**INSTRUCTIONS FOR THE TASK**
Please work out how many lines below contain the word "AmazingFeature", and reply with only that number.

**RECORD SET**
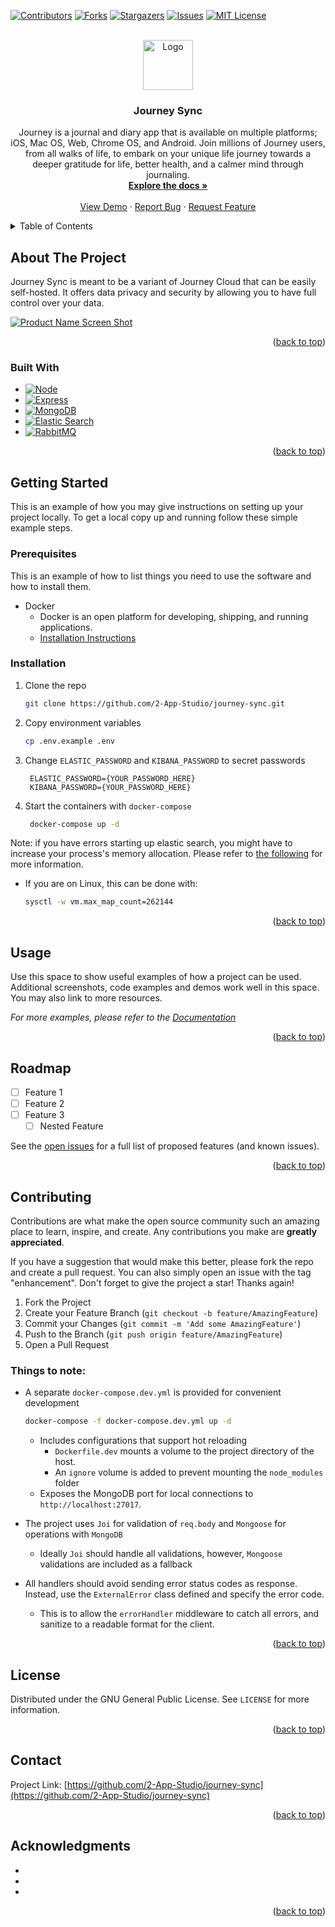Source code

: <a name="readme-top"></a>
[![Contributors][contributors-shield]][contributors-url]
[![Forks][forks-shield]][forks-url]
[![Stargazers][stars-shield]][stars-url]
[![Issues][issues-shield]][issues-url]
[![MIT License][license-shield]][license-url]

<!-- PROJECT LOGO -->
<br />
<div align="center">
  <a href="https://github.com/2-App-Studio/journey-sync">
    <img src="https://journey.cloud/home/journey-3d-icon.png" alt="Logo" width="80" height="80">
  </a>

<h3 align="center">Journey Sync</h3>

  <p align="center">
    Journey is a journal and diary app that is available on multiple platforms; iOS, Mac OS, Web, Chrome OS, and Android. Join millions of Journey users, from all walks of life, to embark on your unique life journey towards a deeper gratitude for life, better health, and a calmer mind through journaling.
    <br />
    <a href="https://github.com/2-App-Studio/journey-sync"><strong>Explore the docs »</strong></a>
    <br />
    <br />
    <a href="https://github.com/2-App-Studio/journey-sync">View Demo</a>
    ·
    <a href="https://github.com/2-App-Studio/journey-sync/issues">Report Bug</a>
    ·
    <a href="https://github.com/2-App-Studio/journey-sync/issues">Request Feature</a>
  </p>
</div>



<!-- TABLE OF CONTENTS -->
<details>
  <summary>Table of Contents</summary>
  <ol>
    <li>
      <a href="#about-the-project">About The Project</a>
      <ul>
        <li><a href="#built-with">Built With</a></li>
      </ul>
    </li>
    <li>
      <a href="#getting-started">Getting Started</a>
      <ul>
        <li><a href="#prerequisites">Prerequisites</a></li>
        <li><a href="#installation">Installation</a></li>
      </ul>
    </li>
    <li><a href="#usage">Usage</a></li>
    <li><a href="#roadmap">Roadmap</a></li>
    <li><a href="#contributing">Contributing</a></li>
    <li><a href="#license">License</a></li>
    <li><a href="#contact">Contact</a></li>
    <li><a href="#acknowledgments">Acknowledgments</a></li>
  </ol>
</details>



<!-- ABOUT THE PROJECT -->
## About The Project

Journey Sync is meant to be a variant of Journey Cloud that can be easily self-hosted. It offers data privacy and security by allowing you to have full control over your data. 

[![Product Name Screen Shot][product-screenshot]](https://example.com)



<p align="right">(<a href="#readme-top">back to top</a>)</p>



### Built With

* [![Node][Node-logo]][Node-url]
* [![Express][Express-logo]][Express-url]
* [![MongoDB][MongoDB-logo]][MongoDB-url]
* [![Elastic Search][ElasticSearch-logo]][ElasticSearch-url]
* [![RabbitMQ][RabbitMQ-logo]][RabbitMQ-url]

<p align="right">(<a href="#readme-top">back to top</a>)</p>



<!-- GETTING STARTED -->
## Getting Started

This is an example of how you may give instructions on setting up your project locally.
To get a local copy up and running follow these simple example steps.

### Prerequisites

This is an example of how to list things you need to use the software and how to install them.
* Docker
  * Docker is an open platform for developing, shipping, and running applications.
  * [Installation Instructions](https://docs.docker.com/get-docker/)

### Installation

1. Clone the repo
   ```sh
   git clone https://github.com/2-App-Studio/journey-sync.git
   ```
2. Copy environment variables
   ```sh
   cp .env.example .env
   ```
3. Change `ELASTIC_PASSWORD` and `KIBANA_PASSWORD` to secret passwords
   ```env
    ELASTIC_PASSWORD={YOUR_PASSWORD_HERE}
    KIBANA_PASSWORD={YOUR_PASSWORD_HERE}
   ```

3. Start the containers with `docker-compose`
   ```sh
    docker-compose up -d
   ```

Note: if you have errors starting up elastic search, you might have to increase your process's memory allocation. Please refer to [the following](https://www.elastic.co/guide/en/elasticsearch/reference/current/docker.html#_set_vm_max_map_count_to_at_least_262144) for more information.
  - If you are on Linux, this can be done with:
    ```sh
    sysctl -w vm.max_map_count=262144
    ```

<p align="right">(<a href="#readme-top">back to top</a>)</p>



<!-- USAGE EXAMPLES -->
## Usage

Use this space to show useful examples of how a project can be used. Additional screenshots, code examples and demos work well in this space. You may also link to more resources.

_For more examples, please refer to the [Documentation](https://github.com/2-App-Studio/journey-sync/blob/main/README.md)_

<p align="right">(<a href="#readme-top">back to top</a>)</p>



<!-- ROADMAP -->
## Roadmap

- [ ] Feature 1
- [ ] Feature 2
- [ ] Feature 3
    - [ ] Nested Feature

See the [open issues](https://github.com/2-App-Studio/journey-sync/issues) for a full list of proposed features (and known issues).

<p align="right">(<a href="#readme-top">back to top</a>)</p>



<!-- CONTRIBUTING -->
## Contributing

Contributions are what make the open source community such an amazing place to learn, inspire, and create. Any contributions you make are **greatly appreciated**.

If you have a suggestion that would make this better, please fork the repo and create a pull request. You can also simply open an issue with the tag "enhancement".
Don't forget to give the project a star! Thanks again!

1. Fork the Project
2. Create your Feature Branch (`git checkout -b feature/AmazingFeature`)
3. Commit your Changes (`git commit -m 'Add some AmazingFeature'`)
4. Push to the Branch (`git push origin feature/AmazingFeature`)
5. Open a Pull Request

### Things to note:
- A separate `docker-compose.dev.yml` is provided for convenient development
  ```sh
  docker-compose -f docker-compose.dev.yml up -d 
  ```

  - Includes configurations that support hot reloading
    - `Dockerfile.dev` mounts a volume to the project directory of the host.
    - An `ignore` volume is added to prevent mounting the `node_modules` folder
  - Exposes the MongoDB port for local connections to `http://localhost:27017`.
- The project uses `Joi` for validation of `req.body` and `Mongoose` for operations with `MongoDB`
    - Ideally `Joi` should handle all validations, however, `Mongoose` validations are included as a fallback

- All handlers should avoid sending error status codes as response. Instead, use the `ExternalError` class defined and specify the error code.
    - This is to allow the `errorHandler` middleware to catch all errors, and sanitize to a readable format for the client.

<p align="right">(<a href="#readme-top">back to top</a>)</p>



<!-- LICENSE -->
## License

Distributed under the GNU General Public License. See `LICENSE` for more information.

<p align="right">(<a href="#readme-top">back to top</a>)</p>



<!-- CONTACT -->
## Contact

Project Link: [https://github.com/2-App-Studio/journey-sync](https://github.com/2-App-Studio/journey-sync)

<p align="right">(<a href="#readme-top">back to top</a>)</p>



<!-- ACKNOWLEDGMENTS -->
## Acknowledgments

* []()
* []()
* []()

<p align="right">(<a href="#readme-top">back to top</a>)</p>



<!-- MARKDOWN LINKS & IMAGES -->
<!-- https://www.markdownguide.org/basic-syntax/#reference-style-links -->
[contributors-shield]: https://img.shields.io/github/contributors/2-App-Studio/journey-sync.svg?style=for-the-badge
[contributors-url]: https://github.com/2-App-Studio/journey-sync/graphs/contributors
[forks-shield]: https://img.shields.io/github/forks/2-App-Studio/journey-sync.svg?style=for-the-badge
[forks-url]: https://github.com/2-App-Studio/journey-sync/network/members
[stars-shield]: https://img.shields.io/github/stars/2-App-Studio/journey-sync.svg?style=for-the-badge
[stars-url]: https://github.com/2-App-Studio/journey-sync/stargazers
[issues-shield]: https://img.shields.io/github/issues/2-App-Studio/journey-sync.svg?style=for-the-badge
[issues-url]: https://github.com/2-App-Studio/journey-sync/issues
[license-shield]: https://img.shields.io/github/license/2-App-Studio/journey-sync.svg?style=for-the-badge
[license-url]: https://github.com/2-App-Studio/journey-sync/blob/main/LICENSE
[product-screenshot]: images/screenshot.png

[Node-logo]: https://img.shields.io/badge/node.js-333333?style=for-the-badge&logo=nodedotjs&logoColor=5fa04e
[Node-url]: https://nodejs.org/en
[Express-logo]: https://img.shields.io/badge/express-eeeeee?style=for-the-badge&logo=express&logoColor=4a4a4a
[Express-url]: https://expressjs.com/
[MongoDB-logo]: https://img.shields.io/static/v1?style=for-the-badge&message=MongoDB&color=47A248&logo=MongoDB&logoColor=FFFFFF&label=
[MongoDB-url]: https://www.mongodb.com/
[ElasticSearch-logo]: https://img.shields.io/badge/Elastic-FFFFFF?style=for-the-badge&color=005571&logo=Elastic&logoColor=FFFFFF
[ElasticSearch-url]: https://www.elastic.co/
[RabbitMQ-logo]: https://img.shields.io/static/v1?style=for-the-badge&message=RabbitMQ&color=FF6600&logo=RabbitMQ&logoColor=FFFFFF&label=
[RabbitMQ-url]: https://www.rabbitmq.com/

**RESPONSE TO THE TASK**
3